● WHAT YOU HAVE TO DO:
Exclude all pictures. Then restate, word for word, the entries from the first line through the line that contains "belong to a certain".

● PROVIDED MATERIAL:
------------------------------------

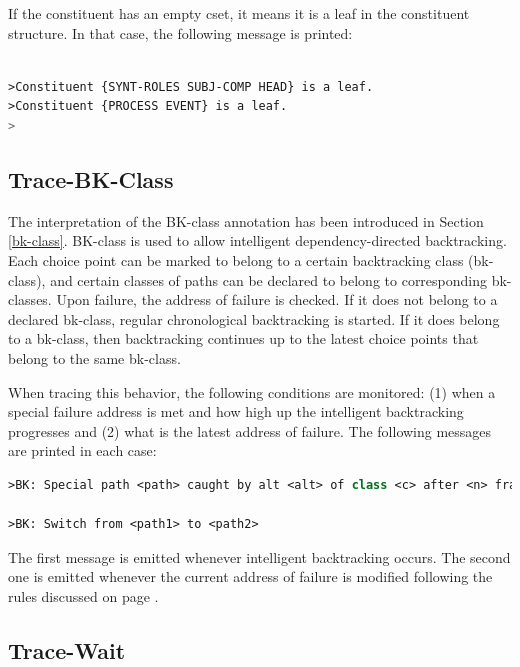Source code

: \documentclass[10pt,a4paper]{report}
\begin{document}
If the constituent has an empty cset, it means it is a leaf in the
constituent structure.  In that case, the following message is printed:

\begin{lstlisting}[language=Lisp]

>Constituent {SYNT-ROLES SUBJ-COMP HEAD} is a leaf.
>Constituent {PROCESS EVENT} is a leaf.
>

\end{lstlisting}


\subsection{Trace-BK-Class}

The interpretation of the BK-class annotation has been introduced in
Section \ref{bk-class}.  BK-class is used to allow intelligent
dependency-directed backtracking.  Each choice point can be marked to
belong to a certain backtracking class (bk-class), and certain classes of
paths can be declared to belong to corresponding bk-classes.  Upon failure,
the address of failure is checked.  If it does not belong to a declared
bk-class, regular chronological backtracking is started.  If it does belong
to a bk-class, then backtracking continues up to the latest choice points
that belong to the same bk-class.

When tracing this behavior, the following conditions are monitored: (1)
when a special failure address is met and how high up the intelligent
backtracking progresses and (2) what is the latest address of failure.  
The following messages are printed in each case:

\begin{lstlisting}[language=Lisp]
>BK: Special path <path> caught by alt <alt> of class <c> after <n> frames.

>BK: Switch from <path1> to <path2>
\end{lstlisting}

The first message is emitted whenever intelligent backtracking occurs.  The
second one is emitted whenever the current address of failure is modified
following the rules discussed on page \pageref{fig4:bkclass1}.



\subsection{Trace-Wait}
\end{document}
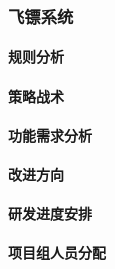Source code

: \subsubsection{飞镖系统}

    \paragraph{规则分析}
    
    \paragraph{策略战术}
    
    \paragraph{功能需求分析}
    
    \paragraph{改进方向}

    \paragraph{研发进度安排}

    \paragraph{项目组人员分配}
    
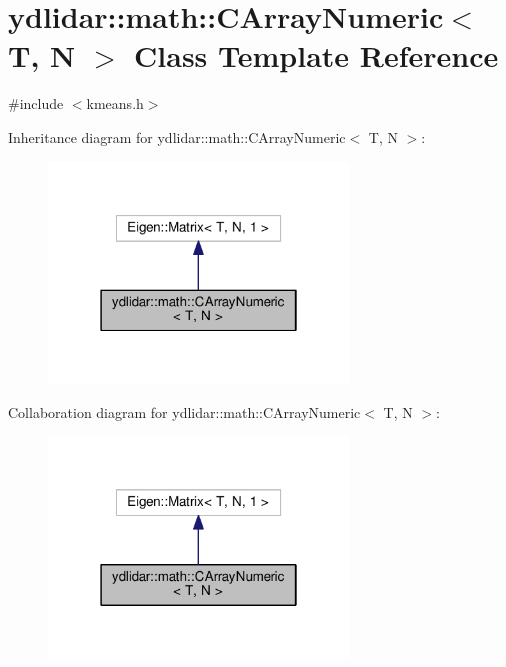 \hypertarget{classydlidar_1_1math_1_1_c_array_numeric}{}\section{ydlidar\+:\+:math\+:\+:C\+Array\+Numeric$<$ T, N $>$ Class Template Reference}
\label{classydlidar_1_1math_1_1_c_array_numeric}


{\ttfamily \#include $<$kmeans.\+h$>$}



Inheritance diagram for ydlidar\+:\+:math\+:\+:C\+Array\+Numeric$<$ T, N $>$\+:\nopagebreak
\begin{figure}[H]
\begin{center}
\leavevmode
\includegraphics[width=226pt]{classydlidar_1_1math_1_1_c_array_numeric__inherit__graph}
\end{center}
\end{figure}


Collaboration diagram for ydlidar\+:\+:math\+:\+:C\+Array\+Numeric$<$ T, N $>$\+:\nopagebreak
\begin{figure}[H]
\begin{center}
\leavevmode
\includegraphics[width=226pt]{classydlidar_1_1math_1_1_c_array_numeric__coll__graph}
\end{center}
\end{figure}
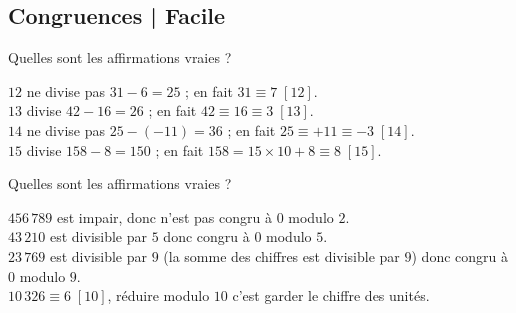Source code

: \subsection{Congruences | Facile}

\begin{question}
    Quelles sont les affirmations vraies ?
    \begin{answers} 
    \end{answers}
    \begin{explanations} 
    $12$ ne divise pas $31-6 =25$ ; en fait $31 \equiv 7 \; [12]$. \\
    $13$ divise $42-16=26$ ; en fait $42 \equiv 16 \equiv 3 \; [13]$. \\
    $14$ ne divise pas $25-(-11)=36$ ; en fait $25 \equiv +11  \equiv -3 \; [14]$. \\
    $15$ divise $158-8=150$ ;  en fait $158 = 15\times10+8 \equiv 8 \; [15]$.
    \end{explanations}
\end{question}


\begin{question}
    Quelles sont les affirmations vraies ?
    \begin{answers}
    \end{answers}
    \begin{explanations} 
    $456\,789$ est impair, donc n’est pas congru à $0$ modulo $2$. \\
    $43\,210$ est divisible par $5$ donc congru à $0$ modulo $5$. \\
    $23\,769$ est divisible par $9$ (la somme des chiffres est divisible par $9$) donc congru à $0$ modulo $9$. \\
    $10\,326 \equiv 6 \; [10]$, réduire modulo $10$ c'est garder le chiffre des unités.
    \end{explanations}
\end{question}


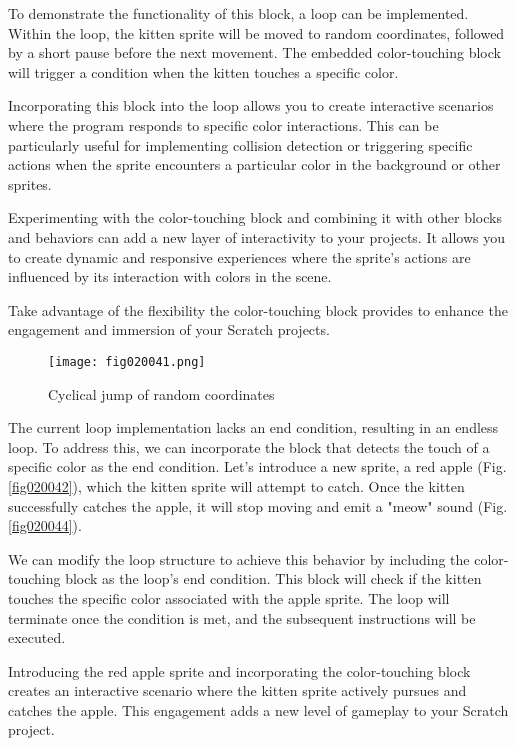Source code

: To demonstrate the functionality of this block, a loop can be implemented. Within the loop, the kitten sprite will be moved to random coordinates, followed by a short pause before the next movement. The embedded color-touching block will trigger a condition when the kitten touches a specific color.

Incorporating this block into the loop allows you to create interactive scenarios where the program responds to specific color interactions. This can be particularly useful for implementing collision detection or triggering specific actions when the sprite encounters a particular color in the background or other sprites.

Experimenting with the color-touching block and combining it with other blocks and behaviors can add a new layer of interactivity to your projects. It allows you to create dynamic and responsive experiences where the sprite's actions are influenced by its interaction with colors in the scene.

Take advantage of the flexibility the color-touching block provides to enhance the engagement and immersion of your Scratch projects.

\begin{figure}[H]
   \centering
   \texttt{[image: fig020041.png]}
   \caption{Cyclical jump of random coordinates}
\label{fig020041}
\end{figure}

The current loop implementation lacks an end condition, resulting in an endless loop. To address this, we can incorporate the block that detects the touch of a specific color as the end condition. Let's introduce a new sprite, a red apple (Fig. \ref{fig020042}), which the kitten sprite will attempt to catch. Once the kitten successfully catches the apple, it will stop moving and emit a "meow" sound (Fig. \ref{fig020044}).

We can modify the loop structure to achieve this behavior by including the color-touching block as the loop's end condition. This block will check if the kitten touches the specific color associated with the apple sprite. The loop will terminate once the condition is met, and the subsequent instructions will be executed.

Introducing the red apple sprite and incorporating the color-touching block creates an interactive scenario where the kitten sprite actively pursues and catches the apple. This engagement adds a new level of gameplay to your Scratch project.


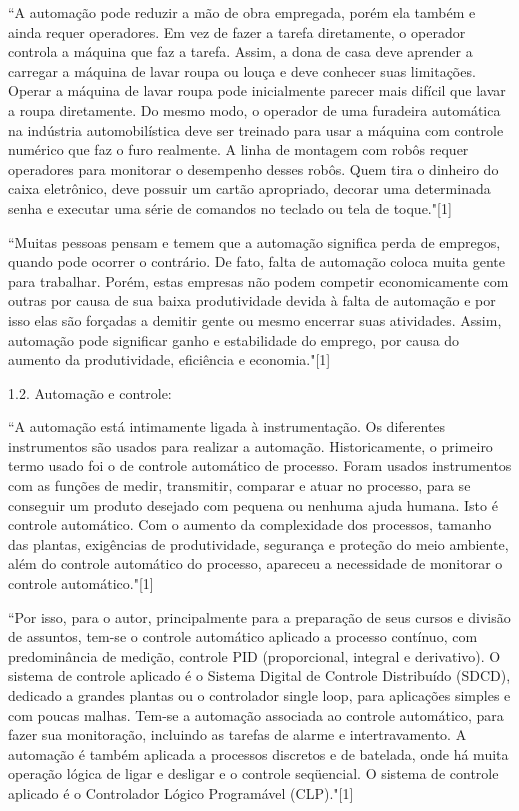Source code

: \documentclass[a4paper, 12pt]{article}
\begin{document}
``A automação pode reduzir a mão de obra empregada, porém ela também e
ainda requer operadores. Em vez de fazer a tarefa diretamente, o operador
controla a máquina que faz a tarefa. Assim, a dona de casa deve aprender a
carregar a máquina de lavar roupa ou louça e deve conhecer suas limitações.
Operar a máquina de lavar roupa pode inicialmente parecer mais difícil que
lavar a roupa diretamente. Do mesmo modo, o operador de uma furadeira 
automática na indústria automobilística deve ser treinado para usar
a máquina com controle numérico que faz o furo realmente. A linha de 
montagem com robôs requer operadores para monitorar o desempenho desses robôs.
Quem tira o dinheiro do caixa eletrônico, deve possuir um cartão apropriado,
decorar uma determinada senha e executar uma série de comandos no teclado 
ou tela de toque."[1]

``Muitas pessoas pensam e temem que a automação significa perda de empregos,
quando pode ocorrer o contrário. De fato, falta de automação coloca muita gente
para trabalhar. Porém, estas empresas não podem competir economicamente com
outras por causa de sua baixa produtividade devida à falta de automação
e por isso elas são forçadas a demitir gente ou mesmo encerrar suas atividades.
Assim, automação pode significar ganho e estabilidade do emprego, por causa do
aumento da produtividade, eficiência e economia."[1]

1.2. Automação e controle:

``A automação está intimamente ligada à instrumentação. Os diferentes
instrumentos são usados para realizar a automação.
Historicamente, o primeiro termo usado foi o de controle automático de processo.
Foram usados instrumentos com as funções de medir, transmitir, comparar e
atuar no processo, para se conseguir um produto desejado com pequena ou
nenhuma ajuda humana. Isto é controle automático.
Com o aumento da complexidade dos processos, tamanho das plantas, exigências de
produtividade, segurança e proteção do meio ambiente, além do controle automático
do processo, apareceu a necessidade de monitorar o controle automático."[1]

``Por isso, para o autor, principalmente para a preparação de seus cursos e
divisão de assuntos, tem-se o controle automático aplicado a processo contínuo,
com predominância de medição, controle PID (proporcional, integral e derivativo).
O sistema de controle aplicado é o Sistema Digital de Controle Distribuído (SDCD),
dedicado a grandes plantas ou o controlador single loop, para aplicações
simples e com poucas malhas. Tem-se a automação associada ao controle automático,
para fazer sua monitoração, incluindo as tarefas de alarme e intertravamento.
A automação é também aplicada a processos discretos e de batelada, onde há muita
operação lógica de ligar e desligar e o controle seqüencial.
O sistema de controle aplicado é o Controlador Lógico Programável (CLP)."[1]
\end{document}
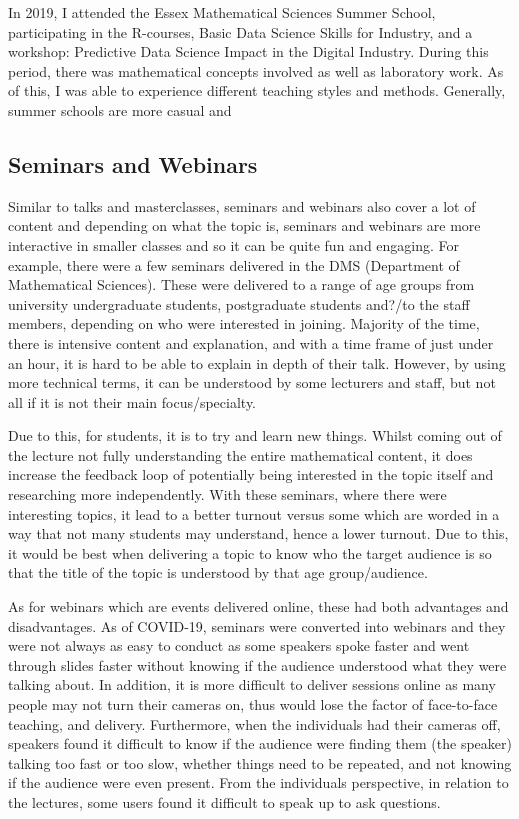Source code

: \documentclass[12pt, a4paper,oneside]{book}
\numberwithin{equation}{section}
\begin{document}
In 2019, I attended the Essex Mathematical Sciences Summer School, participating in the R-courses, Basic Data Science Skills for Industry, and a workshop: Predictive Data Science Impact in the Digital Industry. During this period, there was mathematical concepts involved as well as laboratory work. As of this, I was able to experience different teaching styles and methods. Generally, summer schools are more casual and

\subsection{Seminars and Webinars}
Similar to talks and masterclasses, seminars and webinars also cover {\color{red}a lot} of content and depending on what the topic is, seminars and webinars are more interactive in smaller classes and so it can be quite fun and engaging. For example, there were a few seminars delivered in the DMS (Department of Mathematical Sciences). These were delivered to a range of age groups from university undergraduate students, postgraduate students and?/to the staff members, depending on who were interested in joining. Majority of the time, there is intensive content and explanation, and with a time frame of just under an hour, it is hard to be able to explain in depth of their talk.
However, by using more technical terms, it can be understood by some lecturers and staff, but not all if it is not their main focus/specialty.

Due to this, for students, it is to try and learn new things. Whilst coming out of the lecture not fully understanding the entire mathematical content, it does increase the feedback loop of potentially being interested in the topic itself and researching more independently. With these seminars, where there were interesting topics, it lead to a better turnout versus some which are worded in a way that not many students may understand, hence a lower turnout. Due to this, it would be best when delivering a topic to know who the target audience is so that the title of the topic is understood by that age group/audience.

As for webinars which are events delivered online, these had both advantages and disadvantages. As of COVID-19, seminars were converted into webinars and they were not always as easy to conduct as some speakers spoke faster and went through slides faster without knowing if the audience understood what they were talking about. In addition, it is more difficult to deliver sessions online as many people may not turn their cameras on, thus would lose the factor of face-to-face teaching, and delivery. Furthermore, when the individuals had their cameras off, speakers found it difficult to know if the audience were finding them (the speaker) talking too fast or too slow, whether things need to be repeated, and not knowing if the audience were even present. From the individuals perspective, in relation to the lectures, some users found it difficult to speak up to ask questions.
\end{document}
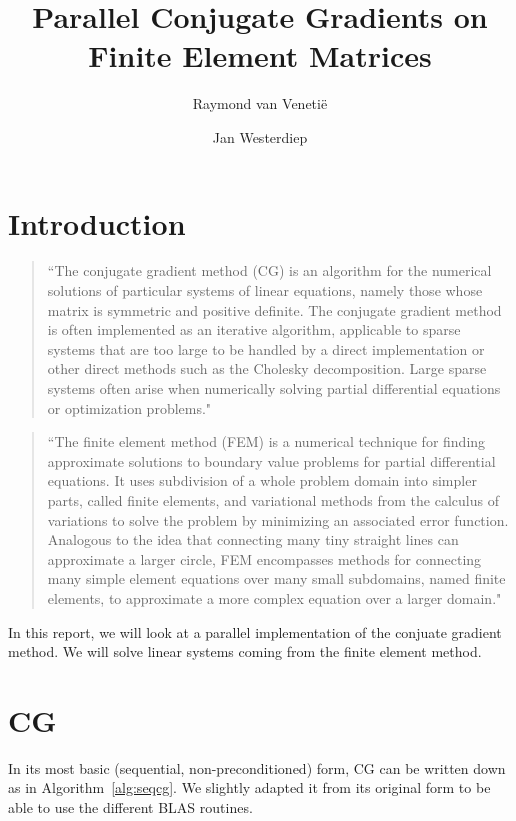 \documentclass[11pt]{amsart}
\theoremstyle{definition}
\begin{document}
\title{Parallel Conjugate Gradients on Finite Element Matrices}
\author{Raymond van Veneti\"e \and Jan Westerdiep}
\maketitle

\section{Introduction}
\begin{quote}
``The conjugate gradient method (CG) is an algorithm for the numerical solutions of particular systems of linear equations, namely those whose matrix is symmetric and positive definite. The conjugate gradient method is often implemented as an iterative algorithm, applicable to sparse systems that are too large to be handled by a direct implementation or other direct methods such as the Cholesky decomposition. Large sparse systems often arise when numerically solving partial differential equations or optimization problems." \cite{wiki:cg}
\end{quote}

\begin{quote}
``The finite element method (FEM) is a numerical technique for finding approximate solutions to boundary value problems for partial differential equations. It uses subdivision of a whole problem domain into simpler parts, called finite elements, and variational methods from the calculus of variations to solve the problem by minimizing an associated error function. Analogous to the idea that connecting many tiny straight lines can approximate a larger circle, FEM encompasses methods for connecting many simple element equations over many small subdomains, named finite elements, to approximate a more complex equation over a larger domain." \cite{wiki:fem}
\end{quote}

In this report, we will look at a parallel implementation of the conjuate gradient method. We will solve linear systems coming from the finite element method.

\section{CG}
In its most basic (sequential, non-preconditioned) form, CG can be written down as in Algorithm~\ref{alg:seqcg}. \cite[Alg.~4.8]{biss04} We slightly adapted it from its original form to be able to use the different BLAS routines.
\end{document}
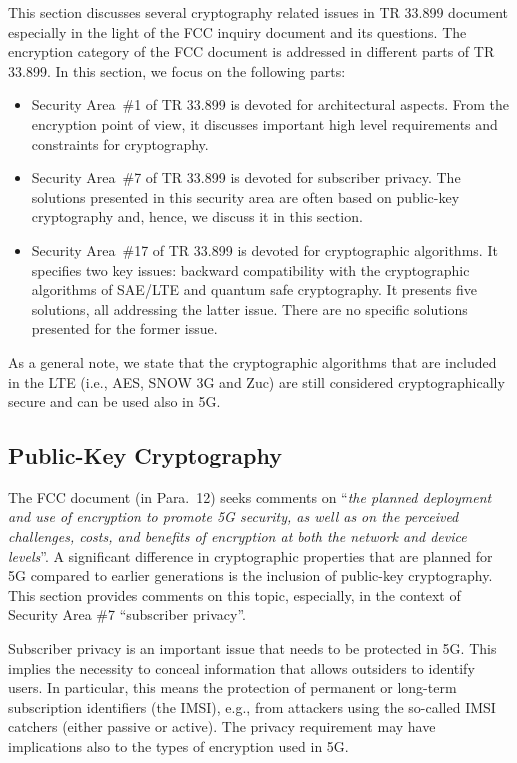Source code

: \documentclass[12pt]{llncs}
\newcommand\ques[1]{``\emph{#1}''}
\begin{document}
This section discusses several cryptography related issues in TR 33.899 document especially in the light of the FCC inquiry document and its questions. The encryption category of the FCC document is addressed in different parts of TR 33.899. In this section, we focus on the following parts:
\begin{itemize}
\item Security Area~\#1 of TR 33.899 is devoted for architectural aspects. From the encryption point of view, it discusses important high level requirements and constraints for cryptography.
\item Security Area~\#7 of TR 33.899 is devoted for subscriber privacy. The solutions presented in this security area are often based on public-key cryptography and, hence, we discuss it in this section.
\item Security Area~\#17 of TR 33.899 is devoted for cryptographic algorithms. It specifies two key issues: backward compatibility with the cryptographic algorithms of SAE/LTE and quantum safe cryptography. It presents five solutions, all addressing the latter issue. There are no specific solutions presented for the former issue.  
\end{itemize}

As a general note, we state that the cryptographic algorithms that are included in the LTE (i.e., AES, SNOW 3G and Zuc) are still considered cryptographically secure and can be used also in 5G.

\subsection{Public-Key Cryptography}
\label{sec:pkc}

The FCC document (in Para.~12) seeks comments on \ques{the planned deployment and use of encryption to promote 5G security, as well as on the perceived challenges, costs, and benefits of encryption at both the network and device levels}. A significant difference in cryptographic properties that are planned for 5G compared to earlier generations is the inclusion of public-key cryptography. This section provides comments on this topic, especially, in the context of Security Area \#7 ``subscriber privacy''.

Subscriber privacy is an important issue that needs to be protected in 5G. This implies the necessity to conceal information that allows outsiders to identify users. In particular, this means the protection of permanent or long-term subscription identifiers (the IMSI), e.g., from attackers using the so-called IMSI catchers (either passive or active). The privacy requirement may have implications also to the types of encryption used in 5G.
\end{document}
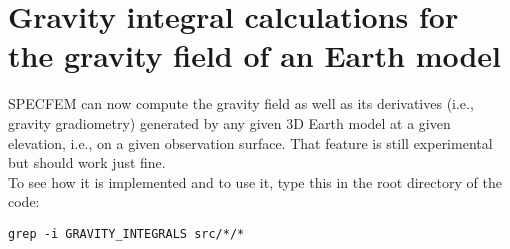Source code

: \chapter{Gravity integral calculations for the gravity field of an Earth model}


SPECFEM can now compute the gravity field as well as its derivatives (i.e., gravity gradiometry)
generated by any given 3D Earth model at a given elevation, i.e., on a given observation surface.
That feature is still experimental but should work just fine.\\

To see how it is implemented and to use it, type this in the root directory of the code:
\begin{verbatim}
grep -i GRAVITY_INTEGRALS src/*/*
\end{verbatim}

------------------------------------

● REPLY TO THE EXERCISE:
Source code

: \documentclass[10pt,a4paper]{report}
\begin{document}
If the constituent has an empty cset, it means it is a leaf in the
constituent structure.  In that case, the following message is printed:

\begin{lstlisting}[language=Lisp]

>Constituent {SYNT-ROLES SUBJ-COMP HEAD} is a leaf.
>Constituent {PROCESS EVENT} is a leaf.
>

\end{lstlisting}


\subsection{Trace-BK-Class}

The interpretation of the BK-class annotation has been introduced in
Section \ref{bk-class}.  BK-class is used to allow intelligent
dependency-directed backtracking.  Each choice point can be marked to
belong to a certain backtracking class (bk-class), and certain classes of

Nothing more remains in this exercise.